Academics fear Trump administration will chop science, arts, humanities funding

For music professor Greg Yasinitsky, one proposal by President Donald Trump’s administration has struck a sour chord.

Yasinitsky is a renowned saxaphonist who leads the music department at Washington State University and plays for the Spokane Symphony. He said he can’t comprehend why Trump is reportedly planning to eliminate the National Endowment of the Arts, which offers financial support to artists, symphonies, museums, theater houses and dance companies across the country.

With a $150 million annual budget, the NEA represents a tiny sliver of the multi-trillion-dollar federal budget. Yasinitsky, who received an NEA grant to record a jazz album in the 1980s, said that’s “comparable to a rounding error” and fears that Trump’s cost-cutting zeal could have a chilling effect on the fine arts.

“The arts have never supported themselves,” he said. “They’ve never been able to survive in the free market, and if they have to, they’ll die.”

According to a leaked budget proposal first reported by The Hill, the Trump administration also appears ready to eliminate the National Endowment for the Humanities. And uncertainty looms over the future of scientific research, as the administration this week barred the Environmental Protection Agency and Department of Agriculture from awarding new research grants.

Those actions – coupled with media blackouts and the Trump administration’s refusal to acknowledge scientific conclusions about pollution and climate change – have left many academics scrambling to understand how the new presidency will impact publicly funded research.

EPA and USDA officials have given few answers about the implications of the recent actions.

At WSU Vancouver, Christine Portfors, associate vice chancellor of research and graduate education, tried to figure that out for herself on Tuesday afternoon. After combing through email exchanges between researchers and professors, she said it appears the university’s pending grant proposals won’t be “reviewed, let alone funded.”

“There’s a lot of confusion,” Portfors said. “It’s hard to get some straight answers.”

Federal grants are a big deal at WSU, which received nearly $138 million from more than a dozen federal agencies in 2015. The biggest contributor was the USDA, which operates veterinary science and agriculture facilities on the Pullman campus.

Businesses, nonprofits, foreign sponsors, other schools, and state and local agencies spent just over $66 million on WSU research in 2015 – less than half of what the federal government paid.

It remains to be seen whether Trump will eliminate the arts and humanities endowments, but Yasinitsky, the music professor, said he’s preparing for bad news.

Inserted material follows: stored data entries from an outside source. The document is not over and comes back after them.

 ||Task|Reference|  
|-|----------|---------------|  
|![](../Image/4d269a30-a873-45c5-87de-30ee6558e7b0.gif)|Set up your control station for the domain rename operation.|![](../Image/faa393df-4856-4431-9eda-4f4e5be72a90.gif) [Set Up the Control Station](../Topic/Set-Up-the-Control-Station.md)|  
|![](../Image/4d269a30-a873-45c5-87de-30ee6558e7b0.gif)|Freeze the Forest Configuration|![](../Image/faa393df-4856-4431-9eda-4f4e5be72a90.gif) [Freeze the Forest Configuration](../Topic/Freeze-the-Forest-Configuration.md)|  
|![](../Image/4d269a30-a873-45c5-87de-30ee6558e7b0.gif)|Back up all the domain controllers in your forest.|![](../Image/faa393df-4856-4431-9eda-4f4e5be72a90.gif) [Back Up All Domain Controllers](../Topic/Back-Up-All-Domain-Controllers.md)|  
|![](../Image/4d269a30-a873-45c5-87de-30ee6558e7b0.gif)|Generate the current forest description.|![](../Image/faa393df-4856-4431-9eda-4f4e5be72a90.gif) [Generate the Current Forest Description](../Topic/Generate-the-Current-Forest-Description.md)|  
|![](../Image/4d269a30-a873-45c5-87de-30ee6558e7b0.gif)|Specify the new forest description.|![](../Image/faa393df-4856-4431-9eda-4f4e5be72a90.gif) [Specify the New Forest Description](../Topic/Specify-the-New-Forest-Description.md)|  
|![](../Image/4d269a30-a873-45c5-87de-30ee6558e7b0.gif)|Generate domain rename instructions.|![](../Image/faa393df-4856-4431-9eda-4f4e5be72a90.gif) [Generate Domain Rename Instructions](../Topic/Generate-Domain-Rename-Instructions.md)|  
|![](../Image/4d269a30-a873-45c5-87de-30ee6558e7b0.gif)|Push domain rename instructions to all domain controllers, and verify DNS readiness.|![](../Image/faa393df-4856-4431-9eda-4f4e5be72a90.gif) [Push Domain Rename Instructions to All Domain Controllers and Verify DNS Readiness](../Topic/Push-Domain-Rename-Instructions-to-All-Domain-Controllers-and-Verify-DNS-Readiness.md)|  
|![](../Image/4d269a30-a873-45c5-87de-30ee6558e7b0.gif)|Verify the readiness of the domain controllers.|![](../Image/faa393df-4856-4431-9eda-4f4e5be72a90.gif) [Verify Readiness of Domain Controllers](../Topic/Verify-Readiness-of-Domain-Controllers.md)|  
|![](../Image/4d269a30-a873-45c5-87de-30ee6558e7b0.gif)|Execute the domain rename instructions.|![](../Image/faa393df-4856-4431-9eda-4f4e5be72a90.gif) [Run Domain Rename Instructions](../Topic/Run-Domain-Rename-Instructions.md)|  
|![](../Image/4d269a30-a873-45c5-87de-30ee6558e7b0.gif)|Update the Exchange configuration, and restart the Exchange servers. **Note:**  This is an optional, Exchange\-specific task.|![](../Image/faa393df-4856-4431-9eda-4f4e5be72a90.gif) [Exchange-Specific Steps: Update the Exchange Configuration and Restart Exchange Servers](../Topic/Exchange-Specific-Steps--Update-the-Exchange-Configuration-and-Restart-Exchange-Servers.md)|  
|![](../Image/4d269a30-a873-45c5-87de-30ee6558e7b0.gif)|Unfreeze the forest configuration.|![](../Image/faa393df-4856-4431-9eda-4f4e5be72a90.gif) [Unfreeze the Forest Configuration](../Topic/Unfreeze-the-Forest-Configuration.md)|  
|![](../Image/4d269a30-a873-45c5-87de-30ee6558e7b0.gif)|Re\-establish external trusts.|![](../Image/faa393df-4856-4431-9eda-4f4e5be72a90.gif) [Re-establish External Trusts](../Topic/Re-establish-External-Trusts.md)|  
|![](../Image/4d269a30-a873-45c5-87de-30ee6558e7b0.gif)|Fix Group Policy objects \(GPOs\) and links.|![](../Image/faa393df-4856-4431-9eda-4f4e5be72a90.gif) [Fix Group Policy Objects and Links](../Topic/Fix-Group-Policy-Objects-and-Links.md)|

“Republicans have been threatening to do this for years,” he said. “It wouldn’t surprise me if (Trump) goes forward with this. He doesn’t strike me as a terribly cultured guy.”

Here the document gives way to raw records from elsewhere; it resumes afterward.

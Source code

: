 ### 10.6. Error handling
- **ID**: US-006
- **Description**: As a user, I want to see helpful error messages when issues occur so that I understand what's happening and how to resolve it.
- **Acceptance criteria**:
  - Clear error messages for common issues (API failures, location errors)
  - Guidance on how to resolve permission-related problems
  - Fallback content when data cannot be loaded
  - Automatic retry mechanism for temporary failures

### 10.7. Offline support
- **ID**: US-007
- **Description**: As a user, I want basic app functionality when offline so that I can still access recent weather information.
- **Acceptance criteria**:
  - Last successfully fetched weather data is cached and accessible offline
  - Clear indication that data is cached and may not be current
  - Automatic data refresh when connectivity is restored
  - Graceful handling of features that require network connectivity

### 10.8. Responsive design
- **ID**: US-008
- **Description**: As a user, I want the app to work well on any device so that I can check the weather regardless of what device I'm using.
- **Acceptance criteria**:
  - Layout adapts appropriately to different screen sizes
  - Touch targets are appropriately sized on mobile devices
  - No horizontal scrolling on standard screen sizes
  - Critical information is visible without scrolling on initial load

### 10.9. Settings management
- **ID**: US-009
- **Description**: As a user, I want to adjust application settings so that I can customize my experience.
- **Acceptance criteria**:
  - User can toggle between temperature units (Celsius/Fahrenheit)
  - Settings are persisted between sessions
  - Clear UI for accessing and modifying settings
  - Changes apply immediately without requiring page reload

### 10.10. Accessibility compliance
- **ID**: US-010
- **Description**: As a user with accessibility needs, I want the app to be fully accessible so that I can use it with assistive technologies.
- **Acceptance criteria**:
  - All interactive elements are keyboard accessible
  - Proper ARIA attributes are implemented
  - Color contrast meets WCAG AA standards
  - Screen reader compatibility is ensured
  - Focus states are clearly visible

Projects funded by the endowments include a comprehensive history of the Selway-Bitterroot Wilderness in north-central Idaho; a WSU historian’s research into the use of missionaries as government spies during World War II; and a series of political lectures at WSU’s Thomas S. Foley Institute for Public Policy and Public Service.

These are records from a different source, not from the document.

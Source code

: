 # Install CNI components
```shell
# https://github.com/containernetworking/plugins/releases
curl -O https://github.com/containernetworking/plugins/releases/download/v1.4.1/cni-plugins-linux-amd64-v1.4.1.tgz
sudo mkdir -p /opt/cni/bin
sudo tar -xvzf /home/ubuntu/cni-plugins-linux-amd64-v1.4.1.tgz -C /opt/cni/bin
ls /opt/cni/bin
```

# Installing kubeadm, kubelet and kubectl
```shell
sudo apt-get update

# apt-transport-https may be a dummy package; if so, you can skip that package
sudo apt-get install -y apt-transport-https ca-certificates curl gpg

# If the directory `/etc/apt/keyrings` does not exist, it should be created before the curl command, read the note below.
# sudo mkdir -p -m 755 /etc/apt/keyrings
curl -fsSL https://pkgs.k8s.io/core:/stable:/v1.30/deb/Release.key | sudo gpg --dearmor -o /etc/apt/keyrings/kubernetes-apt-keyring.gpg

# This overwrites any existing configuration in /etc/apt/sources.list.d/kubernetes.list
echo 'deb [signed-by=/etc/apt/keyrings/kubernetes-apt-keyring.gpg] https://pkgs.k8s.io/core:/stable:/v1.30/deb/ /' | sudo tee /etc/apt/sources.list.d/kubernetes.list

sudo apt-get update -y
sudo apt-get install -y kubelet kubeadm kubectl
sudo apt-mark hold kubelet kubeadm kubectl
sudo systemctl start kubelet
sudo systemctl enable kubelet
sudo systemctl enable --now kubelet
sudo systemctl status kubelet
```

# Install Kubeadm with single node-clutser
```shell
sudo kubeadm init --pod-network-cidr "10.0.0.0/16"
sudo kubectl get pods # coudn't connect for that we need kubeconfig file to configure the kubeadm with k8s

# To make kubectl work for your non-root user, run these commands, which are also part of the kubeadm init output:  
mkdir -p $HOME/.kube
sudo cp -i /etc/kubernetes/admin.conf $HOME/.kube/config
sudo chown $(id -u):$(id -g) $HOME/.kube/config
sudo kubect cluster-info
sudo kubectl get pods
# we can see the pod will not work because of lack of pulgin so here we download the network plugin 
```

Cornell Clayton, a political science professor and director of the Foley Institute, said the endowments are also valuable resources for K-12 schools and communities in “middle America.”

“Talk to any rural librarian,” Clayton said. “These kinds of grants are what allow them to bring exhibits and other things to rural communities.”

Like the NEA, the NEH operates on just $150 million per year.

“In terms of the budget savings, it’s miniscule,” Clayton said. “It’s more about symbolism than having any impact on the budget.”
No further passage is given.